Cromartie Law Your Local Rome Attorneys. Serious Personal Injury? We Can Help. Free Consultation.

Car accident lawsuit puts distracted driving front and center

On Behalf of | Jun 2, 2016 | Car accidents

Distracted driving is a topic that has been covered extensively, both in the general media and in previous posts here. It is an issue that has become such a concern that most states have enacted laws to police this dangerous activity. In most cases, a person who is injured in an auto accident as a result of a distracted driving will file a personal injury lawsuit against the driver who was texting or otherwise using their smartphone at the time of the car accident.

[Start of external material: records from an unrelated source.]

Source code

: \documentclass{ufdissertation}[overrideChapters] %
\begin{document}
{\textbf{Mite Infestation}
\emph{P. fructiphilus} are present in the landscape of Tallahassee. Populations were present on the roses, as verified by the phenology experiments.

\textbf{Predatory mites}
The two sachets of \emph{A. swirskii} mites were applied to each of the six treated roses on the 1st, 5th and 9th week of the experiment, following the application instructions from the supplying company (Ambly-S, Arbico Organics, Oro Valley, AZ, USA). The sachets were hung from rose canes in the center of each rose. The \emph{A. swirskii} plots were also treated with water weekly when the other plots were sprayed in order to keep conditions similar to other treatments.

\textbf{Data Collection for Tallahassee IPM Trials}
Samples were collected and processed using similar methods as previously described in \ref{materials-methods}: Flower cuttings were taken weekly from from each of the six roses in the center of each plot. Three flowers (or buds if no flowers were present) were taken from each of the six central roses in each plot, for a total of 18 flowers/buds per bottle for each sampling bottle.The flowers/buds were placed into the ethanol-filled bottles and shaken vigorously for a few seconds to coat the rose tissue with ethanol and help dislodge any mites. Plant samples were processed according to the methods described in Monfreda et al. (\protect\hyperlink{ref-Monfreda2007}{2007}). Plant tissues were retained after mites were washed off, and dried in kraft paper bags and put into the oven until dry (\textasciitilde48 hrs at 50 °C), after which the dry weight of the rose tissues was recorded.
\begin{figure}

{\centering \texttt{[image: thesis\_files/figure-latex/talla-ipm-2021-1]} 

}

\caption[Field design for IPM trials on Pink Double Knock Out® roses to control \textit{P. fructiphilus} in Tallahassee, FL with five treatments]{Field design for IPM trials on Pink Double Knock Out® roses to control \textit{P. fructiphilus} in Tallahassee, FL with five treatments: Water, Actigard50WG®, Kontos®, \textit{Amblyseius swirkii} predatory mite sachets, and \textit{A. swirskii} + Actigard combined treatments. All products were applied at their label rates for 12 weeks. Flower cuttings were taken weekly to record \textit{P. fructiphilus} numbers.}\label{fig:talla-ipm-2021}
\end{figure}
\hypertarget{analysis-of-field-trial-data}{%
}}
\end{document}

But, in a recent case, one Georgia resident went after the company behind the actual “app” that a distracted driver was using when his vehicle was struck, leaving the man with serious injuries.

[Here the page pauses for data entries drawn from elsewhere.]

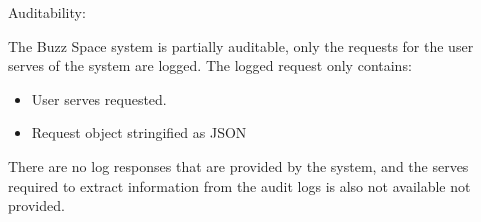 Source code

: \item Auditability:

The Buzz Space system is partially auditable, only the requests for the user serves of the system are logged. The logged request only contains:
\begin{itemize}
\item User serves requested.
\item Request object stringified as JSON
\end{itemize}

There are no log responses that are provided by the system, and the serves required to extract information from the audit logs is also not available not provided.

The Georgia resident has claimed in the personal injury lawsuit that he suffered a traumatic brain injury in a collision with a person who was distracted by the app known as “Snapchat.” He said that he now needs to use a walker or wheelchair and he is no longer able to work in the job he held at the time of the accident, ironically, as a driver for the widely popular app “Uber.”

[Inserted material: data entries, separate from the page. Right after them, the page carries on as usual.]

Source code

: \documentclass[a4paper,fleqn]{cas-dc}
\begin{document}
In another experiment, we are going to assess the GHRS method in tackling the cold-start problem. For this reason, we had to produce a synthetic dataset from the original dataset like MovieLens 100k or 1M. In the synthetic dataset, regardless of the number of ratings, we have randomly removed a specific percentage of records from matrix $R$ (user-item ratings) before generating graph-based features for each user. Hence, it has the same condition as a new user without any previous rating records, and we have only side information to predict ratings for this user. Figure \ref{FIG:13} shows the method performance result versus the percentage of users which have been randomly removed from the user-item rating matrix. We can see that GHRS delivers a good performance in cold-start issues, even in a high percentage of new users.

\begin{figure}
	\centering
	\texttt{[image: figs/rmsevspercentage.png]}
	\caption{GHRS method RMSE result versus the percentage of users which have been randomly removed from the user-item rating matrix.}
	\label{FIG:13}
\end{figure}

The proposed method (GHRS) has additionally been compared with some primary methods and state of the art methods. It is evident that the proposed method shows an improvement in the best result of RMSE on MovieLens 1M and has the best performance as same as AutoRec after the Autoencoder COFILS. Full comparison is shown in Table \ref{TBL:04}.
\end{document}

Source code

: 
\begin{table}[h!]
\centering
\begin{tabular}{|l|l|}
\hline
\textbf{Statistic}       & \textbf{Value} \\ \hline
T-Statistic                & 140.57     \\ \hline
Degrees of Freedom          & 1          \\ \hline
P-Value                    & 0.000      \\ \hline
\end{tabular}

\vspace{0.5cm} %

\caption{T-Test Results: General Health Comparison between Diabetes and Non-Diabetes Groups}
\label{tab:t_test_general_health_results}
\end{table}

The accident victim claims that the distracted driver was using the “speed filter” part of Snapchat, which apparently is a feature of the app that allows a user to track how fast they are moving while the app is in use. The claim states that this feature is an incentive for drivers to use the app while they are driving.

At present, the case is on hold as both sides attempt to investigate further data on records that Snapchat keeps on activity on the app. However, if the lawsuit is ultimately successful, there is a chance that this could open up a whole new front in the controversy of distracted driving, as victims pursue compensation not only from the distracted driver but from the companies behind the apps those drivers use.

Source:, “Snapchat lawsuit over serious car accident put on hold,” May 26, 2016

How Can We Help?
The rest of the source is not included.